The problem: Copy each line of the material below that includes the string "procedures".

Record excerpts:
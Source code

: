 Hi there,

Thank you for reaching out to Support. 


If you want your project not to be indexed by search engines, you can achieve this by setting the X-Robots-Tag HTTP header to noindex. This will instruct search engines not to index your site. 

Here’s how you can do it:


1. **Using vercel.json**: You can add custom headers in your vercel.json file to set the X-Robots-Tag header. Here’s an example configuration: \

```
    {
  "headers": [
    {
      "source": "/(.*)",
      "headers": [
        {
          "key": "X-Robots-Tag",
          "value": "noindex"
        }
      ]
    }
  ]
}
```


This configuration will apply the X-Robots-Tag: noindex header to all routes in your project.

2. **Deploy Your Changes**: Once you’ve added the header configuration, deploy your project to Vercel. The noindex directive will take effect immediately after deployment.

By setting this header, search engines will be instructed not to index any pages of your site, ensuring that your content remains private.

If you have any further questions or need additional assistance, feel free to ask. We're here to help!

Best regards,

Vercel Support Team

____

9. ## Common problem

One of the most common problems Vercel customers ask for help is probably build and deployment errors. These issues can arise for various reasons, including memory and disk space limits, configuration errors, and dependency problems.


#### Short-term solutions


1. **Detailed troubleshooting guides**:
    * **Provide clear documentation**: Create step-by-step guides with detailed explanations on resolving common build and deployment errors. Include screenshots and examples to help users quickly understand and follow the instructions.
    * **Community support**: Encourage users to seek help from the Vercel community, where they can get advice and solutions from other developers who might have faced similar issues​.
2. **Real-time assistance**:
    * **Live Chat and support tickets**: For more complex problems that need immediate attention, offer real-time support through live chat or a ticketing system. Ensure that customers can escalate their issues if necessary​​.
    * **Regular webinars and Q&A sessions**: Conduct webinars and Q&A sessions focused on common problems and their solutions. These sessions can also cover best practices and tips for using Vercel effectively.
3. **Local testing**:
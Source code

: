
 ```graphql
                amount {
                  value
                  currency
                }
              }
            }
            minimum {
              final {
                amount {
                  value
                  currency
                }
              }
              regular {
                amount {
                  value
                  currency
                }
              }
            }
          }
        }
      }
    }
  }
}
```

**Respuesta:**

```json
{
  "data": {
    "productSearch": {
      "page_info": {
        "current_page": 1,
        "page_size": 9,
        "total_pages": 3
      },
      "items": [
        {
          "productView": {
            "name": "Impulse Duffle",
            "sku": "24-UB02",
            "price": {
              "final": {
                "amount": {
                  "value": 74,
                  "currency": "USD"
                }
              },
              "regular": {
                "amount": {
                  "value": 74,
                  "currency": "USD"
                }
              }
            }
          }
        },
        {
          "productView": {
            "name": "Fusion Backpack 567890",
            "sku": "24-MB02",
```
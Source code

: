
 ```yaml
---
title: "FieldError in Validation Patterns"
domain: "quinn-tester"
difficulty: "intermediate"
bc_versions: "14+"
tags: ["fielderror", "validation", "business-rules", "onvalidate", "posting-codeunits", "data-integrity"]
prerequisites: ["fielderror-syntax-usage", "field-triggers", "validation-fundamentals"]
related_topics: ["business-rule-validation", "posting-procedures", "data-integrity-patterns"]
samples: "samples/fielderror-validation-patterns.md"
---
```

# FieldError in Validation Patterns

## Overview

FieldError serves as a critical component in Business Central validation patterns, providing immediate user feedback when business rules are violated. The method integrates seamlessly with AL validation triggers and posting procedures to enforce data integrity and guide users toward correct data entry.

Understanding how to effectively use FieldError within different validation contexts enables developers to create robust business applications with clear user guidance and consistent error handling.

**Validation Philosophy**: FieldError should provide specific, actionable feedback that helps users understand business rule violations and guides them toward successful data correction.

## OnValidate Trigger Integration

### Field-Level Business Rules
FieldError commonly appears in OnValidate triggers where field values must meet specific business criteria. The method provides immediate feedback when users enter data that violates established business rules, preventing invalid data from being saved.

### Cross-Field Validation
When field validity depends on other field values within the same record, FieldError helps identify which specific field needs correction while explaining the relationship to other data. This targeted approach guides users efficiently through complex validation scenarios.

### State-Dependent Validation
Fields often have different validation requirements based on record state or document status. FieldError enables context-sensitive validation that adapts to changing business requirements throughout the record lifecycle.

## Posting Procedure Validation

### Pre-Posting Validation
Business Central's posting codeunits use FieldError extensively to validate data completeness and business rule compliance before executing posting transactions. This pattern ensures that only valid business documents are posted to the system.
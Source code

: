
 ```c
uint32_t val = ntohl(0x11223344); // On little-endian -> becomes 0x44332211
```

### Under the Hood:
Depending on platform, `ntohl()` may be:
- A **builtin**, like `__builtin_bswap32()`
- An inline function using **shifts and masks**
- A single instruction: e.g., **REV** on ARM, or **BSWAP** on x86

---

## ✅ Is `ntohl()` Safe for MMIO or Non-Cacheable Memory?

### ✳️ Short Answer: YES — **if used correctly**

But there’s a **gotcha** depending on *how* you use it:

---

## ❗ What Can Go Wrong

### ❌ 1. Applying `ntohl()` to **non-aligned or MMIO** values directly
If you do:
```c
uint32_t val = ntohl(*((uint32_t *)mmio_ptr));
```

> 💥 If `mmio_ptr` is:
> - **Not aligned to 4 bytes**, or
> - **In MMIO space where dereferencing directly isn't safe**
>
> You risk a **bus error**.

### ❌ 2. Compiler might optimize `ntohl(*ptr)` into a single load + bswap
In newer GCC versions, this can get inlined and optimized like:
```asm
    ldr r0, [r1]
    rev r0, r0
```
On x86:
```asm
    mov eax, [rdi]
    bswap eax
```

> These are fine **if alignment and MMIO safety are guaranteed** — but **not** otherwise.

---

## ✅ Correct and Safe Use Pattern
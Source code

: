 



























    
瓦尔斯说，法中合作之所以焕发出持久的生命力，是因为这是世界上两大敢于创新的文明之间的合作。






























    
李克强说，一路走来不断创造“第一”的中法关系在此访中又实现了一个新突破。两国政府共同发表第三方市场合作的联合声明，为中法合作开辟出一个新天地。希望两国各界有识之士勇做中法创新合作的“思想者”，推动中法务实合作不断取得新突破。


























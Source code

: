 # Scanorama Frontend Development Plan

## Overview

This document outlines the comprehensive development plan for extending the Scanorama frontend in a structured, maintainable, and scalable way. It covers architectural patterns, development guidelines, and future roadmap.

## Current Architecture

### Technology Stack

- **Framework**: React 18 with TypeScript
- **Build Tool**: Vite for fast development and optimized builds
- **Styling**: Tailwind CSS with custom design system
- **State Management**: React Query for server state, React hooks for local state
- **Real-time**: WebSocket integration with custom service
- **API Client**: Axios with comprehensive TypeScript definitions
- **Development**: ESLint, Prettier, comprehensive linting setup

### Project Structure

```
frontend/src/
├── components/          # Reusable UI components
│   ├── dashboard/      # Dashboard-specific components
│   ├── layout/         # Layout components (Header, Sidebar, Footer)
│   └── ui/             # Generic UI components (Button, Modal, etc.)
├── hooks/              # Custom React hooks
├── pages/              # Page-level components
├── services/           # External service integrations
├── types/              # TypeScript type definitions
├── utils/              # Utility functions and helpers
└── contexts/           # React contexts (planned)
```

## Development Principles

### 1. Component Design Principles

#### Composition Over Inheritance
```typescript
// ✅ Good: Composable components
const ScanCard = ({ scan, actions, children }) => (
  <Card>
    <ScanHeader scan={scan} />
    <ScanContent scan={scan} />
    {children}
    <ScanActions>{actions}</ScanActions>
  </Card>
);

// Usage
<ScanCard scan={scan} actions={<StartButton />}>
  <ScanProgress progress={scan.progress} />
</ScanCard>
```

Your solution:
related_topics: ["business-rule-validation", "posting-procedures", "data-integrity-patterns"]
FieldError serves as a critical component in Business Central validation patterns, providing immediate user feedback when business rules are violated. The method integrates seamlessly with AL validation triggers and posting procedures to enforce data integrity and guide users toward correct data entry.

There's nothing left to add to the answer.